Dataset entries

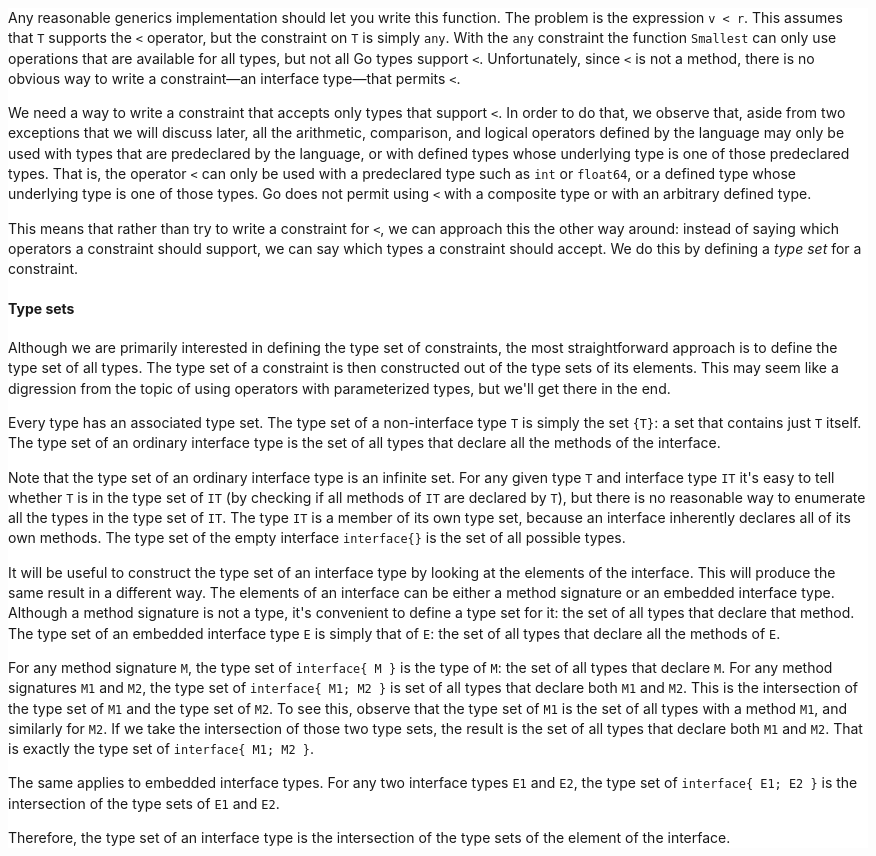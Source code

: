 Any reasonable generics implementation should let you write this function. The problem is the expression `v < r`. This assumes that `T` supports the `<` operator, but the constraint on `T` is simply `any`. With the `any` constraint the function `Smallest` can only use operations that are available for all types, but not all Go types support `<`. Unfortunately, since `<` is not a method, there is no obvious way to write a constraint—an interface type—that permits `<`.

We need a way to write a constraint that accepts only types that support `<`. In order to do that, we observe that, aside from two exceptions that we will discuss later, all the arithmetic, comparison, and logical operators defined by the language may only be used with types that are predeclared by the language, or with defined types whose underlying type is one of those predeclared types. That is, the operator `<` can only be used with a predeclared type such as `int` or `float64`, or a defined type whose underlying type is one of those types. Go does not permit using `<` with a composite type or with an arbitrary defined type.

This means that rather than try to write a constraint for `<`, we can approach this the other way around: instead of saying which operators a constraint should support, we can say which types a constraint should accept. We do this by defining a *type set* for a constraint.

#### Type sets

Although we are primarily interested in defining the type set of constraints, the most straightforward approach is to define the type set of all types. The type set of a constraint is then constructed out of the type sets of its elements. This may seem like a digression from the topic of using operators with parameterized types, but we'll get there in the end.

Every type has an associated type set. The type set of a non-interface type `T` is simply the set `{T}`: a set that contains just `T` itself. The type set of an ordinary interface type is the set of all types that declare all the methods of the interface.

Note that the type set of an ordinary interface type is an infinite set. For any given type `T` and interface type `IT` it's easy to tell whether `T` is in the type set of `IT` (by checking if all methods of `IT` are declared by `T`), but there is no reasonable way to enumerate all the types in the type set of `IT`. The type `IT` is a member of its own type set, because an interface inherently declares all of its own methods. The type set of the empty interface `interface{}` is the set of all possible types.

It will be useful to construct the type set of an interface type by looking at the elements of the interface. This will produce the same result in a different way. The elements of an interface can be either a method signature or an embedded interface type. Although a method signature is not a type, it's convenient to define a type set for it: the set of all types that declare that method. The type set of an embedded interface type `E` is simply that of `E`: the set of all types that declare all the methods of `E`.

For any method signature `M`, the type set of `interface{ M }` is the type of `M`: the set of all types that declare `M`. For any method signatures `M1` and `M2`, the type set of `interface{ M1; M2 }` is set of all types that declare both `M1` and `M2`. This is the intersection of the type set of `M1` and the type set of `M2`. To see this, observe that the type set of `M1` is the set of all types with a method `M1`, and similarly for `M2`. If we take the intersection of those two type sets, the result is the set of all types that declare both `M1` and `M2`. That is exactly the type set of `interface{ M1; M2 }`.

The same applies to embedded interface types. For any two interface types `E1` and `E2`, the type set of `interface{ E1; E2 }` is the intersection of the type sets of `E1` and `E2`.

Therefore, the type set of an interface type is the intersection of the type sets of the element of the interface.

PROBLEM TO SOLVE:
Output the lines from the one with "The same applies" through the end of the records above, exactly, including both ends, and nothing besides.

OUTPUT:
The same applies to embedded interface types. For any two interface types `E1` and `E2`, the type set of `interface{ E1; E2 }` is the intersection of the type sets of `E1` and `E2`.

Therefore, the type set of an interface type is the intersection of the type sets of the element of the interface.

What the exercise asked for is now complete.